Problems and Prospects - Quiz

Students can be blind to the problems of scale - that when you go from a program of a few pages to one of many pages, the problems become rather different. Some time ago Barry Boehm published a quiz that you could give to students before the course. It asked them to give their opinion on a number of factors in software engineering. He then revealed the actual answers - which are often markedly different from students perceptions.

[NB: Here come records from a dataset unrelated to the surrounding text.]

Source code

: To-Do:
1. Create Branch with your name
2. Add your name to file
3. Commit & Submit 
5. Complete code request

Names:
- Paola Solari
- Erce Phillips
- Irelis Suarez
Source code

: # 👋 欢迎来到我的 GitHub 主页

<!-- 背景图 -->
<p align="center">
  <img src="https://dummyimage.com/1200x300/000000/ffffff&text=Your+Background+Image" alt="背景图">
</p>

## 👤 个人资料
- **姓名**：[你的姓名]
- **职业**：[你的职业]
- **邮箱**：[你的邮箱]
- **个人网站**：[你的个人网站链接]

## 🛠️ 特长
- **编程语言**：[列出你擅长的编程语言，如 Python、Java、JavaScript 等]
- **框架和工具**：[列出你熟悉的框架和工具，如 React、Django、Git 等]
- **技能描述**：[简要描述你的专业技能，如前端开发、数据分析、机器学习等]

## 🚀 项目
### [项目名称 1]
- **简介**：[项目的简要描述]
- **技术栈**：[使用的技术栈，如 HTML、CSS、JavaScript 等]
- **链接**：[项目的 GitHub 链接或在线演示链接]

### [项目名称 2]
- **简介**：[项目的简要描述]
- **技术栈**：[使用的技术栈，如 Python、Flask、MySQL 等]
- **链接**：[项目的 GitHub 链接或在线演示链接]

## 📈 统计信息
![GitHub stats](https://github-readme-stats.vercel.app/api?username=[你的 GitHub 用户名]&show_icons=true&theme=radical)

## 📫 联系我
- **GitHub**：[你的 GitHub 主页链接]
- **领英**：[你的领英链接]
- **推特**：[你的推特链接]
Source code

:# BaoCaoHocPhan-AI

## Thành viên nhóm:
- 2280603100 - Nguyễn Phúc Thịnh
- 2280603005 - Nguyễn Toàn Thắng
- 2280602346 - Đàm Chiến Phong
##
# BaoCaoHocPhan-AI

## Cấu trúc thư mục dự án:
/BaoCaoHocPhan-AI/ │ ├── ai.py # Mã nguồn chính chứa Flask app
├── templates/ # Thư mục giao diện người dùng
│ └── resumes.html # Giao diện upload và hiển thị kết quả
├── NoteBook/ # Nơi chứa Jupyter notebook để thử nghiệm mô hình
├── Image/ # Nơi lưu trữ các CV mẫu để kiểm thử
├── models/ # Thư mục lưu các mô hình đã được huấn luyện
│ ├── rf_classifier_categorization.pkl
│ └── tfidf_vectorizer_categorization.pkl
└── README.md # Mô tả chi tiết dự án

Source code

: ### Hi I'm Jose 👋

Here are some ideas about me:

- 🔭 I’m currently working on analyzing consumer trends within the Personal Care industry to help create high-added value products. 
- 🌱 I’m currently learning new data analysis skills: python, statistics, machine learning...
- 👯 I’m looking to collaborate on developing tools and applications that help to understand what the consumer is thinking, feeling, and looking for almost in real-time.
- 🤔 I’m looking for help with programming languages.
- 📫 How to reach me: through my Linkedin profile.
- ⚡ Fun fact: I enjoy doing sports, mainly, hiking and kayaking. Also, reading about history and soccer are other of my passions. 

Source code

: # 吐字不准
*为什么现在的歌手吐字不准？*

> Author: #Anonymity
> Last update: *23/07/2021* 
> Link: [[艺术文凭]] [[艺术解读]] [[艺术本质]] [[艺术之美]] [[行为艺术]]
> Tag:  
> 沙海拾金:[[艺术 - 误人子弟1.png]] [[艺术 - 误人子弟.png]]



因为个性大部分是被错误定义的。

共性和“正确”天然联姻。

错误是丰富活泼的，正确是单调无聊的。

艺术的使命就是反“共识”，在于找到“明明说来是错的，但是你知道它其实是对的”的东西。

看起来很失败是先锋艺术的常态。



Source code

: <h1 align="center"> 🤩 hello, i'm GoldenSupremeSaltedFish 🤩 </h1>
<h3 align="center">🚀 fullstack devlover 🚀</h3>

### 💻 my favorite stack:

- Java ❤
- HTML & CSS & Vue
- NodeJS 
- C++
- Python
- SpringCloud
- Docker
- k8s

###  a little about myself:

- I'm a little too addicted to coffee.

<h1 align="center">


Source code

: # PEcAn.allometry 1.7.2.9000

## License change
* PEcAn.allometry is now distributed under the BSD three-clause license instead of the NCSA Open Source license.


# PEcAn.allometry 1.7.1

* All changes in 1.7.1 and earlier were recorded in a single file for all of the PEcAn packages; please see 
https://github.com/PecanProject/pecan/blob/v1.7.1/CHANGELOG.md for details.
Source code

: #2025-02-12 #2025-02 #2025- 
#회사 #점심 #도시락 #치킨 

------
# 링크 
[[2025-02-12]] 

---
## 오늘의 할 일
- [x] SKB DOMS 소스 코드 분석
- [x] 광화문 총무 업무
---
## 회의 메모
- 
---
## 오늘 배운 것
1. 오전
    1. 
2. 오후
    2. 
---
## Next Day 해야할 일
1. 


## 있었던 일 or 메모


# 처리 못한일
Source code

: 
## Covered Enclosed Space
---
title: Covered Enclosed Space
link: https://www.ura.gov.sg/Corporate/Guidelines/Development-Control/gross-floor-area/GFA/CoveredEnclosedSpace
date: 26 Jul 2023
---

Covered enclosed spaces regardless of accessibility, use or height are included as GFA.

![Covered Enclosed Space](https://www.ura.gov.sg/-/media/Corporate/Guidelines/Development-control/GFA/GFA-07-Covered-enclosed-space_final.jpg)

So here is a suggested quiz that you give out before a course even starts. (The answers are in the book.). Then you give a lecture, or two (the content of chapter 1). Then the students do some exercises (see below).

Software Quiz

1What is the total cost of software development in relation to the GDP of a developed country?

0.1%

1%

10%

2 What is the typical productivity of a software developer, measured in lines of working code produced per week?

1

10

100

3 What proportion of a software development effort is typically spent in coding?

1%

10%

50%

4 What proportion of a software development effort is typically spent in testing?

10%

20%

30%

40%

50%

5 What proportion of a software development cost is typically spent in maintenance?

10%

25%

50%

6 What is a typical figure for the number of bugs per 1000 lines of code in commercially sold software?

1

2

5

10

20

 

I think the most useful of the exercises is number 6, which asks the student to assess (for each of a number of cases) the important goals. I've used this with a class (of up to about 30) as follows:

  1. ask students to think about the cases individually for about 20 minutes.
  2. have a whole group discussion of the answers with someone (the lecturer) out the front writing up the conclusions on a whiteboard. Invite contributions from the whole class. Use voting occasionally, to assess the opinions of the whole class- e.g. "how many people think x is the most important goal for case y?"